Di fatto per tenere bassi i costi di produzione del sacchetto e speculare sulla loro vendita, molti biosacchetti vengono tagliati con una percentuale di plastica non biodegradabile all’interno. “È arrivato il momento di sollevare il problema, per evitare che ciò che abbiamo fatto uscire dalla porta non ci rientri dalla finestra. Da una nostra indagine, infatti, solo la grande distribuzione e pochi esercenti minori stanno andando nella giusta direzione, utilizzando biosacchetti che rispettano la legge in vigore, ovvero la norma 13432 Ok Compost” ha concluso Brau. Un dato che se verificato sarebbe allarmante visto che in Italia consumiamo circa 20 miliardi di buste all’anno, un quinto di quelle usate in tutta Europa. Le utilizziamo solo per poche ore, ma restano nell’ambiente anche per secoli, da un minimo di 15 anni a un massimo di 1000 anni. Secondo l’Agenzia Europea per l’Ambiente: “gli shoppers si frantumano in minuscoli pezzi, ma non si distruggono e formano vere e proprie isole come quella a 800 miglia a nord delle Hawaii, nell’Oceano Pacifico, il Pacific Vortex, grande centinaia di chilometri quadrati”.

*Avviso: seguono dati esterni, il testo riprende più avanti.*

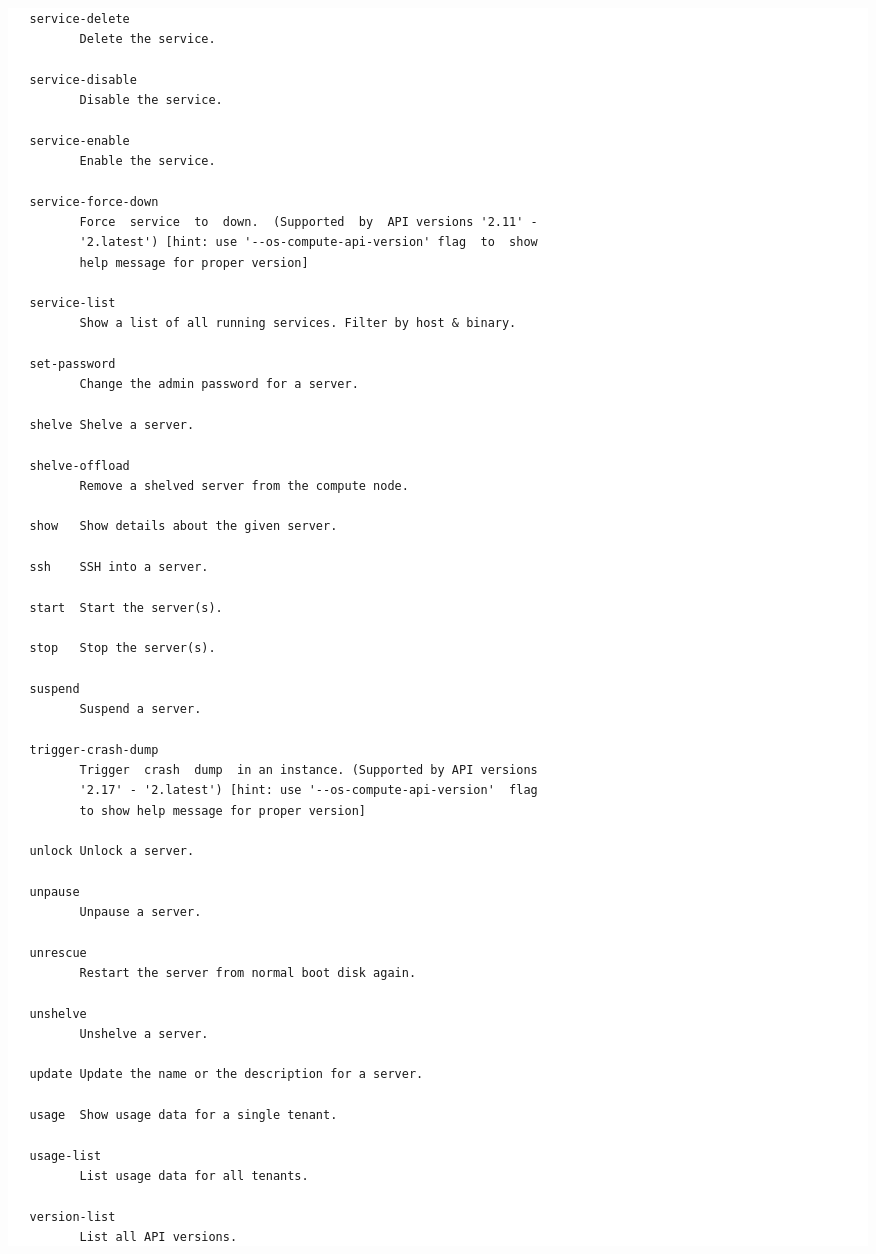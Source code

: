        service-delete
              Delete the service.

       service-disable
              Disable the service.

       service-enable
              Enable the service.

       service-force-down
              Force  service  to  down.  (Supported  by  API versions '2.11' -
              '2.latest') [hint: use '--os-compute-api-version' flag  to  show
              help message for proper version]

       service-list
              Show a list of all running services. Filter by host & binary.

       set-password
              Change the admin password for a server.

       shelve Shelve a server.

       shelve-offload
              Remove a shelved server from the compute node.

       show   Show details about the given server.

       ssh    SSH into a server.

       start  Start the server(s).

       stop   Stop the server(s).

       suspend
              Suspend a server.

       trigger-crash-dump
              Trigger  crash  dump  in an instance. (Supported by API versions
              '2.17' - '2.latest') [hint: use '--os-compute-api-version'  flag
              to show help message for proper version]

       unlock Unlock a server.

       unpause
              Unpause a server.

       unrescue
              Restart the server from normal boot disk again.

       unshelve
              Unshelve a server.

       update Update the name or the description for a server.

       usage  Show usage data for a single tenant.

       usage-list
              List usage data for all tenants.

       version-list
              List all API versions.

Nel macro business del finto biodegradabile pare che gli interessi siano oggi molteplici. Alle spalle della stazione centrale di Napoli, solo per fare un esempio, sono in molti a vendere pacchi di sacchetti spacciati per ecologici, molto simili a quelli realizzati con i derivati del mais e altri prodotti naturali. “Sono per lo più commercianti cinesi a scatenare il boom e gli acquirenti sono tantissimi: dai 12 euro di un pacco di buste ecologiche e a norma di legge, si passa infatti agli 8 euro dei sacchetti tarocchi completamente fuori norma”, anche se viene riprodotta la scritta riciclabile, si legge su un quotidiano on line locale.

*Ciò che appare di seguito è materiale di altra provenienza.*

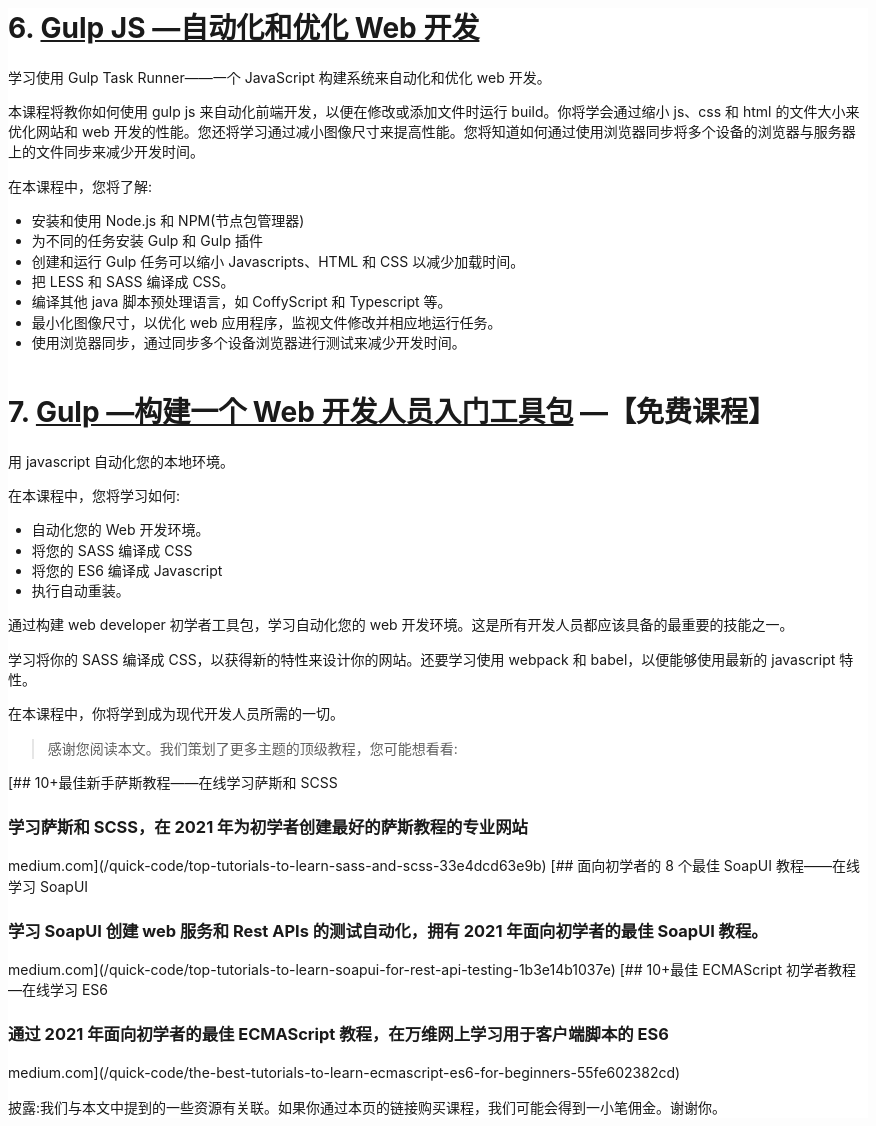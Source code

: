 # 6. [Gulp JS —自动化和优化 Web 开发](https://click.linksynergy.com/deeplink?id=Fh5UMknfYAU&mid=39197&u1=quickcode&murl=https%3A%2F%2Fwww.udemy.com%2Fgulp-js-automate-and-optimize-web-development%2F)

学习使用 Gulp Task Runner——一个 JavaScript 构建系统来自动化和优化 web 开发。

本课程将教你如何使用 gulp js 来自动化前端开发，以便在修改或添加文件时运行 build。你将学会通过缩小 js、css 和 html 的文件大小来优化网站和 web 开发的性能。您还将学习通过减小图像尺寸来提高性能。您将知道如何通过使用浏览器同步将多个设备的浏览器与服务器上的文件同步来减少开发时间。

在本课程中，您将了解:

*   安装和使用 Node.js 和 NPM(节点包管理器)
*   为不同的任务安装 Gulp 和 Gulp 插件
*   创建和运行 Gulp 任务可以缩小 Javascripts、HTML 和 CSS 以减少加载时间。
*   把 LESS 和 SASS 编译成 CSS。
*   编译其他 java 脚本预处理语言，如 CoffyScript 和 Typescript 等。
*   最小化图像尺寸，以优化 web 应用程序，监视文件修改并相应地运行任务。
*   使用浏览器同步，通过同步多个设备浏览器进行测试来减少开发时间。

# 7. [Gulp —构建一个 Web 开发人员入门工具包](https://click.linksynergy.com/deeplink?id=Fh5UMknfYAU&mid=39197&u1=quickcode&murl=https%3A%2F%2Fwww.udemy.com%2Fcourse%2Fbuild-a-web-developer-starter-kit%2F) —【免费课程】

用 javascript 自动化您的本地环境。

在本课程中，您将学习如何:

*   自动化您的 Web 开发环境。
*   将您的 SASS 编译成 CSS
*   将您的 ES6 编译成 Javascript
*   执行自动重装。

通过构建 web developer 初学者工具包，学习自动化您的 web 开发环境。这是所有开发人员都应该具备的最重要的技能之一。

学习将你的 SASS 编译成 CSS，以获得新的特性来设计你的网站。还要学习使用 webpack 和 babel，以便能够使用最新的 javascript 特性。

在本课程中，你将学到成为现代开发人员所需的一切。

> 感谢您阅读本文。我们策划了更多主题的顶级教程，您可能想看看:

[](/quick-code/top-tutorials-to-learn-sass-and-scss-33e4dcd63e9b) [## 10+最佳新手萨斯教程——在线学习萨斯和 SCSS

### 学习萨斯和 SCSS，在 2021 年为初学者创建最好的萨斯教程的专业网站

medium.com](/quick-code/top-tutorials-to-learn-sass-and-scss-33e4dcd63e9b) [](/quick-code/top-tutorials-to-learn-soapui-for-rest-api-testing-1b3e14b1037e) [## 面向初学者的 8 个最佳 SoapUI 教程——在线学习 SoapUI

### 学习 SoapUI 创建 web 服务和 Rest APIs 的测试自动化，拥有 2021 年面向初学者的最佳 SoapUI 教程。

medium.com](/quick-code/top-tutorials-to-learn-soapui-for-rest-api-testing-1b3e14b1037e) [](/quick-code/the-best-tutorials-to-learn-ecmascript-es6-for-beginners-55fe602382cd) [## 10+最佳 ECMAScript 初学者教程—在线学习 ES6

### 通过 2021 年面向初学者的最佳 ECMAScript 教程，在万维网上学习用于客户端脚本的 ES6

medium.com](/quick-code/the-best-tutorials-to-learn-ecmascript-es6-for-beginners-55fe602382cd) 

披露:我们与本文中提到的一些资源有关联。如果你通过本页的链接购买课程，我们可能会得到一小笔佣金。谢谢你。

Occhio al sacchetto quindi. Bioplastiche o plastiche biodegradabili e compostabili sono solo quelle che rispettano tutti i criteri delle norme scientificamente riconosciute per la biodegradabilità  e la compostabilità  dei prodotti plastici (norme EN 13432 per l’Europa, ASTM D6400 per gli USA) come il Mater B. Con l’ottenimento della certificazione di compostabilità  si ha diritto all’impiego dei marchi, OK Compost e/o Compostable Logo che possono essere impressi sulle confezioni dei granuli e sulla documentazione pubblicitaria e tecnica che li accompagna. Mai come oggi, anche dal nostro sacchetto dipende la qualità  del nostro ecosistema.